130年を超える長い歴史の中で培った熟練の技術や唯一無二の環境、そして新しい風も取り入れながら常に高みを目指すつくり手の情熱、そのすべてが、ルミエールの繊細かつ高品質なワインにつながっているのでしょう。
◆歴史を感じる豊かな味わい
珠玉のワインがラインナップ
ルミエールでは、30種類以上のオリジナルワインを展開。気になる日本ワインのカテゴリだけを見ても、山梨ならではのブドウ品種・甲州を使い、瓶内二次発酵で造る「スパークリング 甲州」をはじめ、自社畑の厳選したブドウだけを使い、長期樽熟成して仕上げた「光」シリーズや、山梨県産のマスカット・ベイリーAを石蔵発酵槽で仕込んだ限定品「石蔵和飲」など、ルミエールならではの個性が光るものがそろっています。

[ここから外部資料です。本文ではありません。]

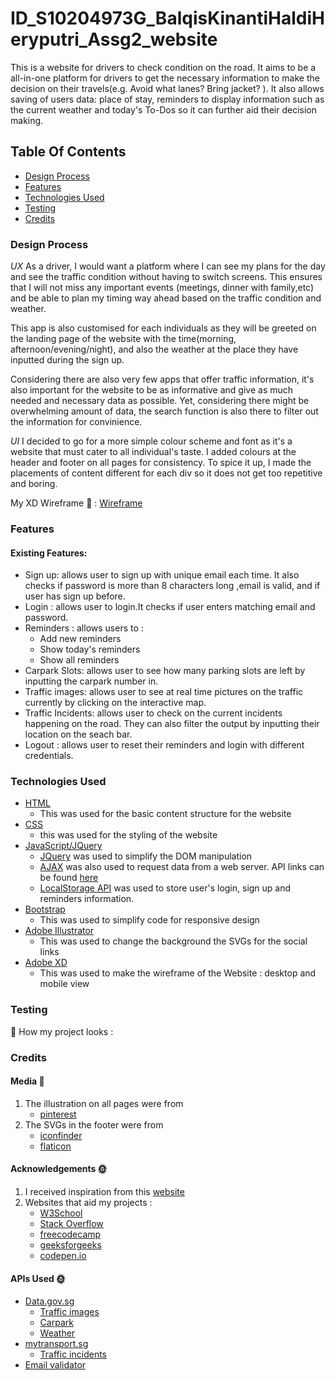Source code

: # ID_S10204973G_BalqisKinantiHaldiHeryputri_Assg2_website
This is a website for drivers to check condition on the road. It aims to be a all-in-one platform for drivers to get the necessary information to make the decision on their travels(e.g. Avoid what lanes? Bring jacket? ). It also allows saving of users data: place of stay, reminders to display information such as the current weather and today's To-Dos so it can further aid their decision making.

## Table Of Contents
* [Design Process](#design-process)
* [Features](#features)
* [Technologies Used](#technologies-used)
* [Testing](#testing)
* [Credits](#credits)


### Design Process
*UX*
As a driver, I would want a platform where I can see my plans for the day and see the traffic condition without having to switch screens. This ensures that I will not miss any important events (meetings, dinner with family,etc) and be able to plan my timing way ahead based on the traffic condition and weather.

This app is also customised for each individuals as they will be greeted on the landing page of the website with the time(morning, afternoon/evening/night), and also the weather at the place they have inputted during the sign up.

Considering there are also very few apps that offer traffic information, it's also important for the website to be as informative and give as much needed and necessary data as possible. Yet, considering there might be overwhelming amount of data, the search function is also there to filter out the information for convinience. 

*UI*
I decided to go for a more simple colour scheme and font as it's a website that must cater to all individual's taste. I added colours at the header and footer on all pages for consistency. To spice it up, I made the placements of content different for each div so it does not get too repetitive and boring. 

My XD Wireframe :art: :
[Wireframe](https://github.com/Balqiskinanti/ID_S10204973G_BalqisKinantiHaldiHeryputri_Assg2_website/tree/main/xd)


### Features
#### Existing Features: 
* Sign up: allows user to sign up with unique email each time. It also checks if password is more than 8 characters long ,email is valid, and if user has sign up before. 
* Login : allows user to login.It checks if user enters matching email and password.
* Reminders : allows users to :
   * Add new reminders
   * Show today's reminders
   * Show all reminders
* Carpark Slots: allows user to see how many parking slots are left by inputting the carpark number in.
* Traffic images: allows user to see at real time pictures on the traffic currently by clicking on the interactive map.
* Traffic Incidents: allows user to check on the current incidents happening on the road. They can also filter the output by inputting their location on the seach bar.
* Logout : allows user to reset their reminders and login with different credentials.

### Technologies Used
* [HTML](https://html.com/)
  * This was used for the basic content structure for the website
* [CSS](https://www.w3.org/Style/CSS/Overview.en.html)
  * this was used for the styling of the website
* [JavaScript/JQuery](https://jquery.com/)
  * [JQuery](https://jquery.com/) was used to simplify the DOM manipulation
  * [AJAX](https://api.jquery.com/jquery.ajax/) was also used to request data from a web server. API links can be found [here](https://github.com/Balqiskinanti/ID_S10204973G_BalqisKinantiHaldiHeryputri_Assg2_website/blob/main/README.md#credits)
  * [LocalStorage API](https://developer.mozilla.org/en-US/docs/Web/API/Window/localStorage) was used to store user's login, sign up and reminders information. 
* [Bootstrap](https://getbootstrap.com/)
  * This was used to simplify code for responsive design
* [Adobe Illustrator](https://www.adobe.com/sea/products/illustrator.html)
  * This was used to change the background the SVGs for the social links 
* [Adobe XD](https://www.adobe.com/sea/products/xd.html)
  * This was used to make the wireframe of the Website : desktop and mobile view


### Testing
:pushpin: How my project looks :

### Credits
#### Media :link: 
1. The illustration on all pages were from 
   * [pinterest](https://www.pinterest.com/)
2. The SVGs in the footer were from
   * [iconfinder](www.iconfinder.com)
   * [flaticon](https://www.flaticon.com/)
  
#### Acknowledgements :sun_with_face:
1. I received inspiration from this [website](https://www.grab.com/sg/)
2. Websites that aid my projects :
   * [W3School](https://www.w3schools.com/)
   * [Stack Overflow](https://stackoverflow.com/)
   * [freecodecamp](www.freecodecamp.org)
   * [geeksforgeeks](www.geeksforgeeks.org)
   * [codepen.io](https://codepen.io/)

#### APIs Used :sun_with_face:
* [Data.gov.sg](https://data.gov.sg/dataset/)
  * [Traffic images](https://data.gov.sg/dataset/traffic-images?view_id=a0e54baf-6ef7-4bca-9aa2-8c6ca37a0a0e&resource_id=e127e29a-bd48-47e2-a0a7-e89ce31f10c7)
  * [Carpark](https://data.gov.sg/dataset/carpark-availability)
  * [Weather](https://api.data.gov.sg/v1/environment/2-hour-weather-forecast)
* [mytransport.sg](https://www.mytransport.sg/content/mytransport/home/dataMall.html)
  * [Traffic incidents](https://www.mytransport.sg/content/dam/datamall/datasets/LTA_DataMall_API_User_Guide.pdf)
* [Email validator](https://www.gmass.co/blog/email-verification-service/)

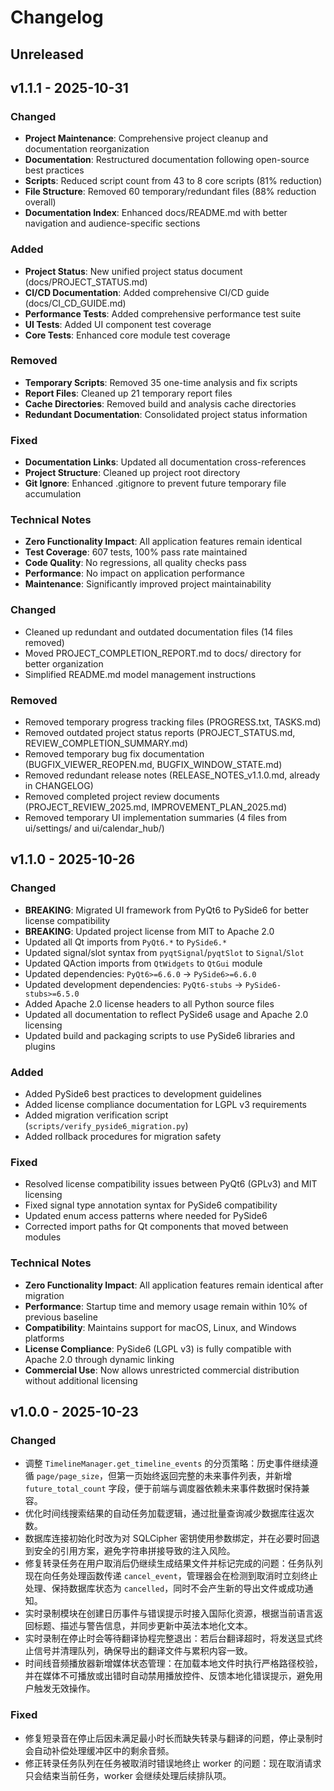 # Changelog

## Unreleased

## v1.1.1 - 2025-10-31

### Changed

- **Project Maintenance**: Comprehensive project cleanup and documentation reorganization
- **Documentation**: Restructured documentation following open-source best practices
- **Scripts**: Reduced script count from 43 to 8 core scripts (81% reduction)
- **File Structure**: Removed 60 temporary/redundant files (88% reduction overall)
- **Documentation Index**: Enhanced docs/README.md with better navigation and audience-specific sections

### Added

- **Project Status**: New unified project status document (docs/PROJECT_STATUS.md)
- **CI/CD Documentation**: Added comprehensive CI/CD guide (docs/CI_CD_GUIDE.md)
- **Performance Tests**: Added comprehensive performance test suite
- **UI Tests**: Added UI component test coverage
- **Core Tests**: Enhanced core module test coverage

### Removed

- **Temporary Scripts**: Removed 35 one-time analysis and fix scripts
- **Report Files**: Cleaned up 21 temporary report files
- **Cache Directories**: Removed build and analysis cache directories
- **Redundant Documentation**: Consolidated project status information

### Fixed

- **Documentation Links**: Updated all documentation cross-references
- **Project Structure**: Cleaned up project root directory
- **Git Ignore**: Enhanced .gitignore to prevent future temporary file accumulation

### Technical Notes

- **Zero Functionality Impact**: All application features remain identical
- **Test Coverage**: 607 tests, 100% pass rate maintained
- **Code Quality**: No regressions, all quality checks pass
- **Performance**: No impact on application performance
- **Maintenance**: Significantly improved project maintainability

### Changed

- Cleaned up redundant and outdated documentation files (14 files removed)
- Moved PROJECT_COMPLETION_REPORT.md to docs/ directory for better organization
- Simplified README.md model management instructions

### Removed

- Removed temporary progress tracking files (PROGRESS.txt, TASKS.md)
- Removed outdated project status reports (PROJECT_STATUS.md, REVIEW_COMPLETION_SUMMARY.md)
- Removed temporary bug fix documentation (BUGFIX_VIEWER_REOPEN.md, BUGFIX_WINDOW_STATE.md)
- Removed redundant release notes (RELEASE_NOTES_v1.1.0.md, already in CHANGELOG)
- Removed completed project review documents (PROJECT_REVIEW_2025.md, IMPROVEMENT_PLAN_2025.md)
- Removed temporary UI implementation summaries (4 files from ui/settings/ and ui/calendar_hub/)

## v1.1.0 - 2025-10-26

### Changed

- **BREAKING**: Migrated UI framework from PyQt6 to PySide6 for better license compatibility
- **BREAKING**: Updated project license from MIT to Apache 2.0
- Updated all Qt imports from `PyQt6.*` to `PySide6.*`
- Updated signal/slot syntax from `pyqtSignal`/`pyqtSlot` to `Signal`/`Slot`
- Updated QAction imports from `QtWidgets` to `QtGui` module
- Updated dependencies: `PyQt6>=6.6.0` → `PySide6>=6.6.0`
- Updated development dependencies: `PyQt6-stubs` → `PySide6-stubs>=6.5.0`
- Added Apache 2.0 license headers to all Python source files
- Updated all documentation to reflect PySide6 usage and Apache 2.0 licensing
- Updated build and packaging scripts to use PySide6 libraries and plugins

### Added

- Added PySide6 best practices to development guidelines
- Added license compliance documentation for LGPL v3 requirements
- Added migration verification script (`scripts/verify_pyside6_migration.py`)
- Added rollback procedures for migration safety

### Fixed

- Resolved license compatibility issues between PyQt6 (GPLv3) and MIT licensing
- Fixed signal type annotation syntax for PySide6 compatibility
- Updated enum access patterns where needed for PySide6
- Corrected import paths for Qt components that moved between modules

### Technical Notes

- **Zero Functionality Impact**: All application features remain identical after migration
- **Performance**: Startup time and memory usage remain within 10% of previous baseline
- **Compatibility**: Maintains support for macOS, Linux, and Windows platforms
- **License Compliance**: PySide6 (LGPL v3) is fully compatible with Apache 2.0 through dynamic linking
- **Commercial Use**: Now allows unrestricted commercial distribution without additional licensing

## v1.0.0 - 2025-10-23

### Changed

- 调整 `TimelineManager.get_timeline_events` 的分页策略：历史事件继续遵循 `page/page_size`，但第一页始终返回完整的未来事件列表，并新增 `future_total_count` 字段，便于前端与调度器依赖未来事件数据时保持兼容。
- 优化时间线搜索结果的自动任务加载逻辑，通过批量查询减少数据库往返次数。
- 数据库连接初始化时改为对 SQLCipher 密钥使用参数绑定，并在必要时回退到安全的引用方案，避免字符串拼接导致的注入风险。
- 修复转录任务在用户取消后仍继续生成结果文件并标记完成的问题：任务队列现在向任务处理函数传递 `cancel_event`，管理器会在检测到取消时立刻终止处理、保持数据库状态为 `cancelled`，同时不会产生新的导出文件或成功通知。
- 实时录制模块在创建日历事件与错误提示时接入国际化资源，根据当前语言返回标题、描述与警告信息，并同步更新中英法本地化文本。
- 实时录制在停止时会等待翻译协程完整退出：若后台翻译超时，将发送显式终止信号并清理队列，确保导出的翻译文件与累积内容一致。
- 时间线音频播放器新增媒体状态管理：在加载本地文件时执行严格路径校验，并在媒体不可播放或出错时自动禁用播放控件、反馈本地化错误提示，避免用户触发无效操作。

### Fixed

- 修复短录音在停止后因未满足最小时长而缺失转录与翻译的问题，停止录制时会自动补偿处理缓冲区中的剩余音频。
- 修正转录任务队列在任务被取消时错误地终止 worker 的问题：现在取消请求只会结束当前任务，worker 会继续处理后续排队项。
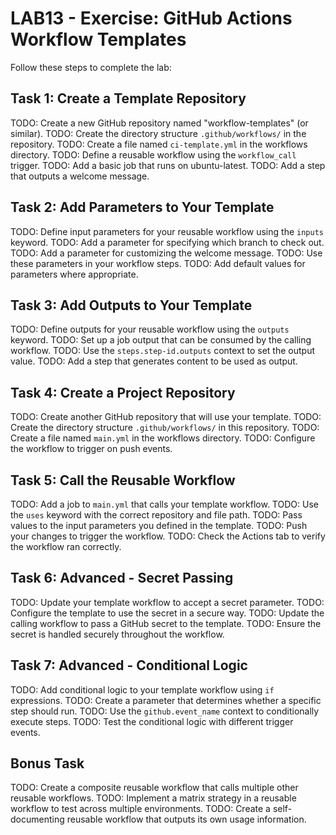 # LAB13 - Exercise: GitHub Actions Workflow Templates

Follow these steps to complete the lab:

## Task 1: Create a Template Repository
TODO: Create a new GitHub repository named "workflow-templates" (or similar).
TODO: Create the directory structure `.github/workflows/` in the repository.
TODO: Create a file named `ci-template.yml` in the workflows directory.
TODO: Define a reusable workflow using the `workflow_call` trigger.
TODO: Add a basic job that runs on ubuntu-latest.
TODO: Add a step that outputs a welcome message.

## Task 2: Add Parameters to Your Template
TODO: Define input parameters for your reusable workflow using the `inputs` keyword.
TODO: Add a parameter for specifying which branch to check out.
TODO: Add a parameter for customizing the welcome message.
TODO: Use these parameters in your workflow steps.
TODO: Add default values for parameters where appropriate.

## Task 3: Add Outputs to Your Template
TODO: Define outputs for your reusable workflow using the `outputs` keyword.
TODO: Set up a job output that can be consumed by the calling workflow.
TODO: Use the `steps.step-id.outputs` context to set the output value.
TODO: Add a step that generates content to be used as output.

## Task 4: Create a Project Repository
TODO: Create another GitHub repository that will use your template.
TODO: Create the directory structure `.github/workflows/` in this repository.
TODO: Create a file named `main.yml` in the workflows directory.
TODO: Configure the workflow to trigger on push events.

## Task 5: Call the Reusable Workflow
TODO: Add a job to `main.yml` that calls your template workflow.
TODO: Use the `uses` keyword with the correct repository and file path.
TODO: Pass values to the input parameters you defined in the template.
TODO: Push your changes to trigger the workflow.
TODO: Check the Actions tab to verify the workflow ran correctly.

## Task 6: Advanced - Secret Passing
TODO: Update your template workflow to accept a secret parameter.
TODO: Configure the template to use the secret in a secure way.
TODO: Update the calling workflow to pass a GitHub secret to the template.
TODO: Ensure the secret is handled securely throughout the workflow.

## Task 7: Advanced - Conditional Logic
TODO: Add conditional logic to your template workflow using `if` expressions.
TODO: Create a parameter that determines whether a specific step should run.
TODO: Use the `github.event_name` context to conditionally execute steps.
TODO: Test the conditional logic with different trigger events.

## Bonus Task
TODO: Create a composite reusable workflow that calls multiple other reusable workflows.
TODO: Implement a matrix strategy in a reusable workflow to test across multiple environments.
TODO: Create a self-documenting reusable workflow that outputs its own usage information.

ルミエールのワインは、全国各地の酒販売店やオフィシャルのオンラインショップで購入が可能です。また、ルミエールワイナリーに併設するショップでは、特製ワインベーコンやヴィネガードリンクなど、ワインと一緒に楽しみたいさまざまな商品も手に入ります。さらに、ラウンジスペースではゆっくりとワインを楽しむことも。じっくりと試飲をしながら、お気に入りの一本を見つけるのもいいでしょう。ブドウ畑や醸造棟、石蔵発酵槽、地下セラーまで見学できるワイナリーの見学ツアーも予約制で行っているので、ぜひ、現地に足を運んで参加し、ルミエールのワインの歴史やこだわりを肌で感じてみてください。
130年以上にわたって「本物のワインを造るには本物のブドウを育てること」に忠実に取り組み続けるルミエール。今後さらに日本のワイン文化を盛り上げてくれるはず。山梨の風土を活かして醸した歴史あるワインを、ぜひ一度味わってみませんか。